BRIEF: Lift out each line of the data that holds "deploy".

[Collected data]
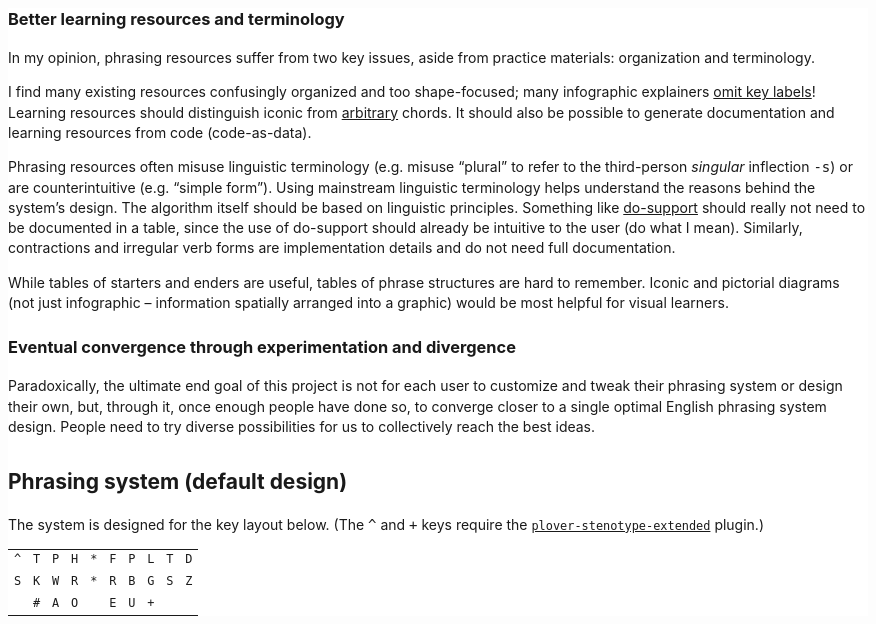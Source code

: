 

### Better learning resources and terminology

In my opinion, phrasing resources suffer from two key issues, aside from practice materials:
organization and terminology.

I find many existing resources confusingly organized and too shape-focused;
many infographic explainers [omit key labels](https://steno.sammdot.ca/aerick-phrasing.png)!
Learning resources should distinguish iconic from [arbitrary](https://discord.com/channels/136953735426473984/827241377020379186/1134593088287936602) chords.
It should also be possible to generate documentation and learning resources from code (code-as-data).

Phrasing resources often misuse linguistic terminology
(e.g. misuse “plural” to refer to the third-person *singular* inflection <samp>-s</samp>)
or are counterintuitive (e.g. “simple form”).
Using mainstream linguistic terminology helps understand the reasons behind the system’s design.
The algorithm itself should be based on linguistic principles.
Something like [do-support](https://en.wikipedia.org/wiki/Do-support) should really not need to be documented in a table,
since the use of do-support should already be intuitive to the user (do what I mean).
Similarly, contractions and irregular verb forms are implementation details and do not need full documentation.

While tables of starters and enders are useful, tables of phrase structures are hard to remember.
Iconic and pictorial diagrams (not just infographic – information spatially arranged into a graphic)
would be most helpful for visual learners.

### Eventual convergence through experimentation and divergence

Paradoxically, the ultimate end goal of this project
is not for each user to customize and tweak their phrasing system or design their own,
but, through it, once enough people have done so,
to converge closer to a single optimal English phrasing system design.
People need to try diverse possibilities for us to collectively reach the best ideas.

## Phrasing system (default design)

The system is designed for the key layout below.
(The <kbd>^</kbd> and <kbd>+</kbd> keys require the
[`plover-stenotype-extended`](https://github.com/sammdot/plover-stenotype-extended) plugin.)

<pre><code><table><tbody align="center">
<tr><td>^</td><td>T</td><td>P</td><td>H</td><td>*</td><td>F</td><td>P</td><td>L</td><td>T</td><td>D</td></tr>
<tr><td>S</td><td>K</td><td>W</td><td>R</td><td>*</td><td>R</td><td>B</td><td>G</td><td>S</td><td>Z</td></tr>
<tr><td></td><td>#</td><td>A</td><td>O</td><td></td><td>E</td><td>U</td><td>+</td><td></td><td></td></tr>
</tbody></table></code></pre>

* * *

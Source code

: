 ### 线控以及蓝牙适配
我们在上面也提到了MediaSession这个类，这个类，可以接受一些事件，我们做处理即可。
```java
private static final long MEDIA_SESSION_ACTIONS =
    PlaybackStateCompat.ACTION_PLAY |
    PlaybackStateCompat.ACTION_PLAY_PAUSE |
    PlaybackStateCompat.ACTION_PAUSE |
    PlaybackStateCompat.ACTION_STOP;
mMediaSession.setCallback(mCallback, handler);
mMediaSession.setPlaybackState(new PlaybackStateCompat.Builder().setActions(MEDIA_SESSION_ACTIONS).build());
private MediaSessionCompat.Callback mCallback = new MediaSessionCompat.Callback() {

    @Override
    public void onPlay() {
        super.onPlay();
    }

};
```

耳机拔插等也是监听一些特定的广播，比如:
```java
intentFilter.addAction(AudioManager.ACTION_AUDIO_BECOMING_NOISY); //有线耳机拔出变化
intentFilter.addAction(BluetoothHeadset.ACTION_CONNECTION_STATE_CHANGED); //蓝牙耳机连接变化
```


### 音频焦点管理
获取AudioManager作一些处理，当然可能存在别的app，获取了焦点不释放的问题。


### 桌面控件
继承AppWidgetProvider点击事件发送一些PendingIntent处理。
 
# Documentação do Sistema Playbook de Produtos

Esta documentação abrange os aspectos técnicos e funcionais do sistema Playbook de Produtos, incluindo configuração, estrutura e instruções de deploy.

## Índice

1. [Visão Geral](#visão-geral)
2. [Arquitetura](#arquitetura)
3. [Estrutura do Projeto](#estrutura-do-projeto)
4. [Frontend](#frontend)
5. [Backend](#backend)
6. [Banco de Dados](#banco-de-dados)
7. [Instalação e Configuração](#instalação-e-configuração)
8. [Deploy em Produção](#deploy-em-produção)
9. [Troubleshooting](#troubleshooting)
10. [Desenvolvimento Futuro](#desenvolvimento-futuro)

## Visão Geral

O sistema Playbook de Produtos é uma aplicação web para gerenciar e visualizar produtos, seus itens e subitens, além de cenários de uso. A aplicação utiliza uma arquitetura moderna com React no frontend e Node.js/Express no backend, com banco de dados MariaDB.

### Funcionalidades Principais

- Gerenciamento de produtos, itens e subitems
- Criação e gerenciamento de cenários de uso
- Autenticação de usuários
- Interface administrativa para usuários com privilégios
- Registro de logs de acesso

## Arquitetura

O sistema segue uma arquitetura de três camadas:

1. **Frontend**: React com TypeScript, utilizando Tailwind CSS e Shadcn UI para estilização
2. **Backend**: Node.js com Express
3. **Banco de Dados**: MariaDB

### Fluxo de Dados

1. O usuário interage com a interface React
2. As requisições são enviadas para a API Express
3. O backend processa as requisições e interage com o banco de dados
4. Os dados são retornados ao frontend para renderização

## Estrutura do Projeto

EXERCISE RESULT:
Esta documentação abrange os aspectos técnicos e funcionais do sistema Playbook de Produtos, incluindo configuração, estrutura e instruções de deploy.
8. [Deploy em Produção](#deploy-em-produção)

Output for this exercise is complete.